Akibat aktivitas makan dari serangga tersebut, biasanya tanaman dapat kehilangan
cairan nutrisi yang cukup berarti sehingga tanaman menjadi layu dan mengering.
Selain itu, embun madu yang dihasilkan kutukebul dapat merangsang
pertumbuhan cendawan jelaga yang dapat menutupi permukaan atas daun.
Cendawan jelaga tersebut dapat mengganggu proses fotosintesis dan respirasi,
serta menurunkan produksi tanaman (Martin 2008).
Spesies kutukebul lainnya, B. tabaci dan T. vaporariorum, dapat
menyebabkan gangguan secara tidak langsung pada tanaman. Kedua spesies
tersebut secara spesifik dapat ditemukan pada tanaman sayuran, di antaranya
tomat, cabai, terung, kacang panjang, dan sebagainya. B. tabaci dan T.
vaporariorum bersifat spesifik dalam hal ketinggian tempat hidupnya. B. tabaci
umumnya dapat ditemukan pada tanaman sayuran dataran rendah hingga sedang,
sedangkan T. vaporariorum dapat ditemukan pada tanaman sayuran di dataran
sedang hingga tinggi. B. tabaci dan T. vaporariorum dapat berperan sebagai
serangga vektor virus penyebab penyakit tanaman. Lapidot dan Polston (2010)
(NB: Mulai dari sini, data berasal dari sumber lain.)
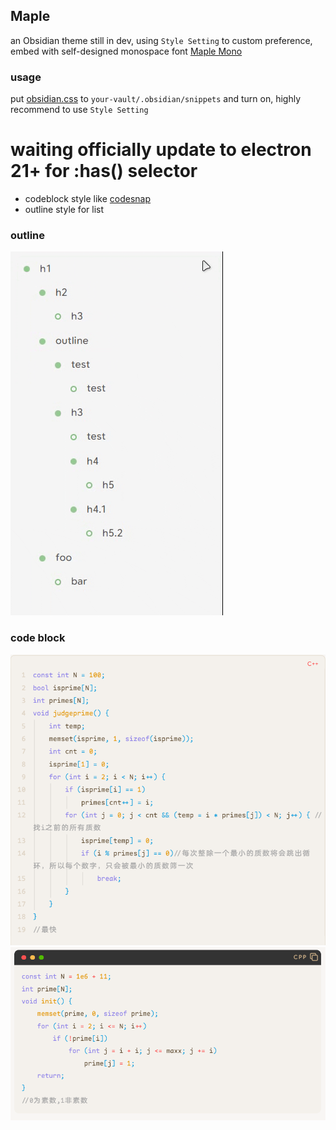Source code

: ## Maple

an Obsidian theme still in dev, using `Style Setting` to custom preference, embed with self-designed monospace font [Maple Mono](https://github.com/subframe7536/Maple-font)

### usage

put [obsidian.css](https://github.com/subframe7536/obsidian-theme-maple/blob/main/obsidian.css) to `your-vault/.obsidian/snippets` and turn on, highly recommend to use `Style Setting`

# **waiting officially update to electron 21+ for :has() selector**

- codeblock style like [codesnap](https://github.com/kufii/CodeSnap)
- outline style for list

### outline

![](./img/%E5%A4%A7%E7%BA%B2.gif)

### code block

![](img/code_line.png)
![](img/code_header.png)
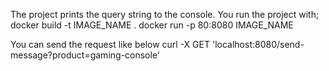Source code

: The project prints the query string to the console.
You run the project with;
    docker build -t IMAGE_NAME .
    docker run -p 80:8080 IMAGE_NAME

You can send the request like below
    curl -X GET 'localhost:8080/send-message?product=gaming-console'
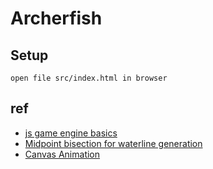 # Archerfish

## Setup
    open file src/index.html in browser

## ref
- [js game engine basics](https://developer.mozilla.org/en-US/docs/Games/Introduction)
- [Midpoint bisection for waterline generation](http://www.somethinghitme.com/2013/11/11/simple-2d-terrain-with-midpoint-displacement/)
- [Canvas Animation](https://developer.mozilla.org/en-US/docs/Web/API/Canvas_API/Tutorial/Basic_animations)

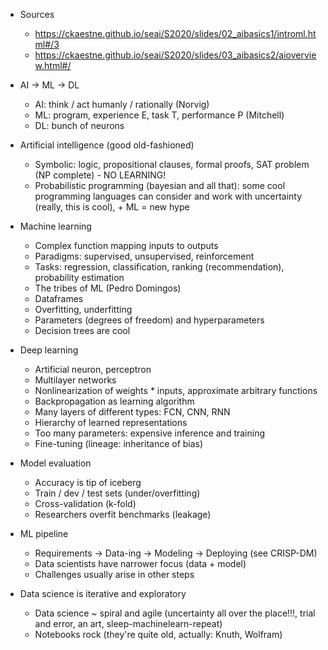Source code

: - Sources

  - https://ckaestne.github.io/seai/S2020/slides/02_aibasics1/introml.html#/3
  - https://ckaestne.github.io/seai/S2020/slides/03_aibasics2/aioverview.html#/


- AI -> ML -> DL
  - AI: think / act humanly / rationally (Norvig)
  - ML: program, experience E, task T, performance P (Mitchell)
  - DL: bunch of neurons

- Artificial intelligence (good old-fashioned)
  - Symbolic: logic, propositional clauses, formal proofs, SAT problem (NP complete) - NO LEARNING!
  - Probabilistic programming (bayesian and all that): some cool programming languages can consider and work with uncertainty (really, this is cool), + ML = new hype

- Machine learning
  - Complex function mapping inputs to outputs
  - Paradigms: supervised, unsupervised, reinforcement
  - Tasks: regression, classification, ranking (recommendation), probability estimation
  - The tribes of ML (Pedro Domingos)
  - Dataframes
  - Overfitting, underfitting
  - Parameters (degrees of freedom) and hyperparameters
  - Decision trees are cool

- Deep learning
  - Artificial neuron, perceptron
  - Multilayer networks
  - Nonlinearization of weights * inputs, approximate arbitrary functions
  - Backpropagation as learning algorithm
  - Many layers of different types: FCN, CNN, RNN
  - Hierarchy of learned representations
  - Too many parameters: expensive inference and training
  - Fine-tuning (lineage: inheritance of bias)

- Model evaluation
  - Accuracy is tip of iceberg
  - Train / dev / test sets (under/overfitting)
  - Cross-validation (k-fold)
  - Researchers overfit benchmarks (leakage)

- ML pipeline
  - Requirements -> Data-ing -> Modeling -> Deploying (see CRISP-DM)
  - Data scientists have narrower focus (data + model)
  - Challenges usually arise in other steps

- Data science is iterative and exploratory
  - Data science ~ spiral and agile (uncertainty all over the place!!!, trial and error, an art, sleep-machinelearn-repeat)
  - Notebooks rock (they're quite old, actually: Knuth, Wolfram)
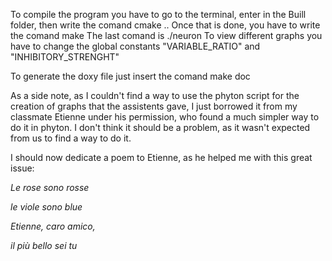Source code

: To compile the program you have to go to the terminal, enter in the Buill folder, then write the comand cmake ..
Once that is done, you have to write the comand make
The last comand is ./neuron
To view different graphs you have to change the global constants "VARIABLE_RATIO" and "INHIBITORY_STRENGHT"

To generate the doxy file just insert the comand make doc

As a side note, as I couldn't find a way to use the phyton script for the creation of graphs that the assistents gave, I just borrowed it from my classmate Etienne under his permission, who found a much simpler way to do it in phyton. I don't think it should be a problem, as it wasn't expected from us to find a way to do it.

I should now dedicate a poem to Etienne, as he helped me with this great issue:

*Le rose sono rosse*

*le viole sono blue*

*Etienne, caro amico,*

*il più bello sei tu*
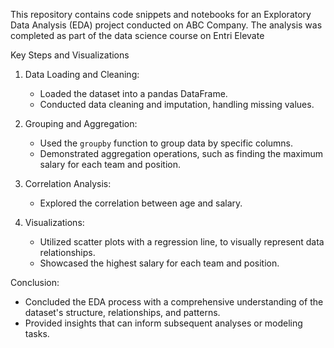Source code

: This repository contains code snippets and notebooks for an Exploratory Data Analysis (EDA) project conducted on ABC Company.
The analysis was completed as part of the data science course on Entri Elevate

Key Steps and Visualizations

1. Data Loading and Cleaning:
   - Loaded the dataset into a pandas DataFrame.
   - Conducted data cleaning and imputation, handling missing values.

2. Grouping and Aggregation:
   - Used the `groupby` function to group data by specific columns.
   - Demonstrated aggregation operations, such as finding the maximum salary for each team and position.

3. Correlation Analysis:
   - Explored the correlation between age and salary.

4. Visualizations:
   - Utilized scatter plots with a regression line, to visually represent data relationships.
   - Showcased the highest salary for each team and position.

Conclusion:
- Concluded the EDA process with a comprehensive understanding of the dataset's structure, relationships, and patterns.
- Provided insights that can inform subsequent analyses or modeling tasks.

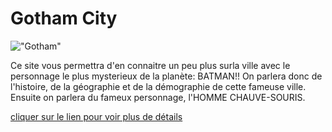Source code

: # Gotham City
!["Gotham"](https://www.batman-legend.com/wp-content/uploads/2019/05/Gotham-784x490.png)


Ce site vous permettra d'en connaitre un peu plus surla ville avec le personnage le plus mysterieux de la planète: BATMAN!!
On parlera donc de l'histoire, de la géographie et de la démographie de cette fameuse ville.
Ensuite on parlera du fameux personnage, l'HOMME  CHAUVE-SOURIS.

[cliquer sur le lien pour voir plus de détails](https://abdulrahman92c.github.io/projet_gotham/)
menyatakan bahwa B. tabaci dapat menjadi vektor virus di antaranya genus
Begomovirus dan Crinivirus, sedangkan T. vaporariorum di antaranya dapat
menjadi vektor dari Crinivirus. Pada dataran sedang dapat ditemukan individu
atau populasi B. tabaci dan T. vaporariorum pada satu tanaman maupun
pertanaman yang sama. Adanya kekhususan dalam hal ketinggian tempat hidup
ini kemungkinan dapat mempengaruhi penyebaran penyakit yang disebabkan oleh
masing-masing virus yang dibawa oleh kedua spesies kutukebul tersebut.
Kutukebul dan Tanaman Inangnya
Berdasarkan hasil pengambilan sampel, kutukebul lebih banyak ditemukan
pada tanaman buah-buahan daripada kelompok tanaman lainnya. Hal ini
disebabkan tanaman buah-buahan memiliki ukuran yang besar dan kompleks
60
sehingga dapat menyediakan ruang hidup yang luas bagi berbagai jenis organisme,
termasuk kutukebul. Lawton (1983) menyatakan bahwa terdapat peningkatan
jumlah spesies herbivora seiring dengan peningkatan ukuran dan kompleksitas
tanaman. Selain itu, struktur tanaman yang kompleks dapat melindungi serangga
dari musuh alaminya. Sebagian besar tanaman buah-buahan termasuk ke dalam
tanaman dikotil. Dubey dan Ko (2006) melaporkan terdapat sebanyak 136 spesies
kutukebul yang ditemukan pada tanaman dikotil, sedangkan sebanyak 17 spesies
ditemukan pada tanaman monokotil. Kelompok tanaman buah-buahan juga
umumnya merupakan jenis tanaman tahunan yang dapat menyediakan sumber
makanan dan tempat hidup yang lebih lama bagi kutukebul. Oleh karena itu,
kutukebul lebih banyak ditemukan pada tanaman berkayu (pepohonan) daripada
tanaman sayuran, tanaman hias, dan tanaman-tanaman lain yang memiliki struktur
yang sederhana.
Tanaman yang memiliki struktur sederhana, seperti tanaman hias dan
sayuran biasanya dihuni oleh 1−2 spesies kutukebul. Tanaman dengan struktur
kompleks, seperti pohon buah-buahan atau jenis pohon berkayu lain biasanya
merupakan kelompok tanaman tahunan yang memiliki struktur kompleks
sehingga sering ditemukan 3−4 spesies kutukebul, baik dalam satu pohon maupun
satu daun. Adanya beberapa spesies kutukebul yang memanfaatkan tanaman yang
sama sebagai tempat hidupnya menyebabkan terjadinya populasi campuran pada
satu tanaman tersebut. Sebagai contoh, populasi kutukebul campuran yang terjadi
pada tanaman jeruk, yaitu antara A. citriperdus dengan P. minei atau antara P.
minei dengan A. dispersus, dan sebagainya.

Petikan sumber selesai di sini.